§ **Exercise brief**
Work out how many lines of the listing below contain the word "pull". Respond with that number only.

§ **Data for review**
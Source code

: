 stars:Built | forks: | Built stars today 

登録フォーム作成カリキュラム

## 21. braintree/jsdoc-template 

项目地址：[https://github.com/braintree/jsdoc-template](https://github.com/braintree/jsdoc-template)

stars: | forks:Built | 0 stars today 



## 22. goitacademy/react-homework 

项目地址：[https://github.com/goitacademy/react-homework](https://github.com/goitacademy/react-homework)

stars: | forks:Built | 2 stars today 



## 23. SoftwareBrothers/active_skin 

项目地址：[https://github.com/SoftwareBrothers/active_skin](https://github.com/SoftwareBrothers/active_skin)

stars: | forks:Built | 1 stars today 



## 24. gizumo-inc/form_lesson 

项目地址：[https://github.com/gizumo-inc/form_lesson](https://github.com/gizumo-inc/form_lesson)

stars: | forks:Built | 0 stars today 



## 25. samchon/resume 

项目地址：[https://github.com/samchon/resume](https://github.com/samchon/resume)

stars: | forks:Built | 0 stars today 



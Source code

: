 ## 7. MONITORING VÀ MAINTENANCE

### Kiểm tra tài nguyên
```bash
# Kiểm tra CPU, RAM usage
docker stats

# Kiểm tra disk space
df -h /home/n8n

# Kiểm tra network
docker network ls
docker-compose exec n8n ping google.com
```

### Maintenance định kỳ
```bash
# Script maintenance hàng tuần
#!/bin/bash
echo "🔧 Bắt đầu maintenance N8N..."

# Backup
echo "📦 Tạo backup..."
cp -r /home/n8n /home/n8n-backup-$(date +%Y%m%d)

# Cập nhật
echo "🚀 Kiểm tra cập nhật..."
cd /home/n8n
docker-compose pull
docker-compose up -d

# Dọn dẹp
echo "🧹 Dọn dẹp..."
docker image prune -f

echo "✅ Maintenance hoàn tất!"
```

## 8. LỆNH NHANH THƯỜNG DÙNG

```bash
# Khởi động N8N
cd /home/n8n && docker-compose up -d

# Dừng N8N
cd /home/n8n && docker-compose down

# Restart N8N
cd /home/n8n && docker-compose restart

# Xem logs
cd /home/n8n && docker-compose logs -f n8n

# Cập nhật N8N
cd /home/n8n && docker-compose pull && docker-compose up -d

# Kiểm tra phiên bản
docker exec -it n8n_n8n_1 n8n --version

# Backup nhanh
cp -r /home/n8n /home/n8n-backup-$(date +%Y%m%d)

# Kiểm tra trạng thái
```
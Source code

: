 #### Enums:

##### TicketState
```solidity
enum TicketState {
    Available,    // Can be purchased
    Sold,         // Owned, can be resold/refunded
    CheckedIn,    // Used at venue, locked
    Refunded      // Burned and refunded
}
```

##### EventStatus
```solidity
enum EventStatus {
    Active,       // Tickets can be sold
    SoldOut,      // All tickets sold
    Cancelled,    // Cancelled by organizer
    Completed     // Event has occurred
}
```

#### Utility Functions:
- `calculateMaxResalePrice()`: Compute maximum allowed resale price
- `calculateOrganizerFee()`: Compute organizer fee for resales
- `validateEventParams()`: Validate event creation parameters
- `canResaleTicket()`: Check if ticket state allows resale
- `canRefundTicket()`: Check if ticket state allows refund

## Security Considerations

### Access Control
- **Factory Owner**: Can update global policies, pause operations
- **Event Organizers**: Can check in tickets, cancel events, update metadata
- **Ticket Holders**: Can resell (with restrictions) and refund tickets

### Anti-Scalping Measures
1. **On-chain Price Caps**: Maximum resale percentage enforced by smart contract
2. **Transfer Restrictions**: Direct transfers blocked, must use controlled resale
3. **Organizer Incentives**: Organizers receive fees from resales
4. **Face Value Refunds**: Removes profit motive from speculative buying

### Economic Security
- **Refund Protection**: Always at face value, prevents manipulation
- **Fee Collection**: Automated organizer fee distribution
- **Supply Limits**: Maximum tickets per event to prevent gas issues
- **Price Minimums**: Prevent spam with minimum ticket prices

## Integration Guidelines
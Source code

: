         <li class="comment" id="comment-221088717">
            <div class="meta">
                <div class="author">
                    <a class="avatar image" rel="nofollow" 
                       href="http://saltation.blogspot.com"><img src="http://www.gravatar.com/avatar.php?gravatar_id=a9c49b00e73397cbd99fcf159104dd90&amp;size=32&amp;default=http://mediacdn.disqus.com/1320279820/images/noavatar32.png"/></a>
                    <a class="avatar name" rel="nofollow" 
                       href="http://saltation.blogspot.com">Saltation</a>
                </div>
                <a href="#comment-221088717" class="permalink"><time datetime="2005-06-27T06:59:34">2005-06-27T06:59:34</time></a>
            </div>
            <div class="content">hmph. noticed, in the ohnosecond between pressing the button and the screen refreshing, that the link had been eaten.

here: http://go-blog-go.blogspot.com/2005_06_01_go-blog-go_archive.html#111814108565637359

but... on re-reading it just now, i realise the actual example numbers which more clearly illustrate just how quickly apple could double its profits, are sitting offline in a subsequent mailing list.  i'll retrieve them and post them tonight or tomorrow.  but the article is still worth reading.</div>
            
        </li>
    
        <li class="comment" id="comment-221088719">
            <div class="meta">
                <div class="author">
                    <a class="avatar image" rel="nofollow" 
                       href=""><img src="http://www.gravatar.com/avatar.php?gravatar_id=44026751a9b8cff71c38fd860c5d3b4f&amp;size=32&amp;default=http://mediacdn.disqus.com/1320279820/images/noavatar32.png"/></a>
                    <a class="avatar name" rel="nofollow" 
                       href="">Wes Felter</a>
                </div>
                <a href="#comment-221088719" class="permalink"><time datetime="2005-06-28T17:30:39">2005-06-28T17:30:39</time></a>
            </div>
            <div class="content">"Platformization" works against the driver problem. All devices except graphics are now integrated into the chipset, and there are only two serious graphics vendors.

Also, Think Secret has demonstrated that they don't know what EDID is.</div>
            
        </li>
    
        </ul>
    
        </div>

§ **Task result**
2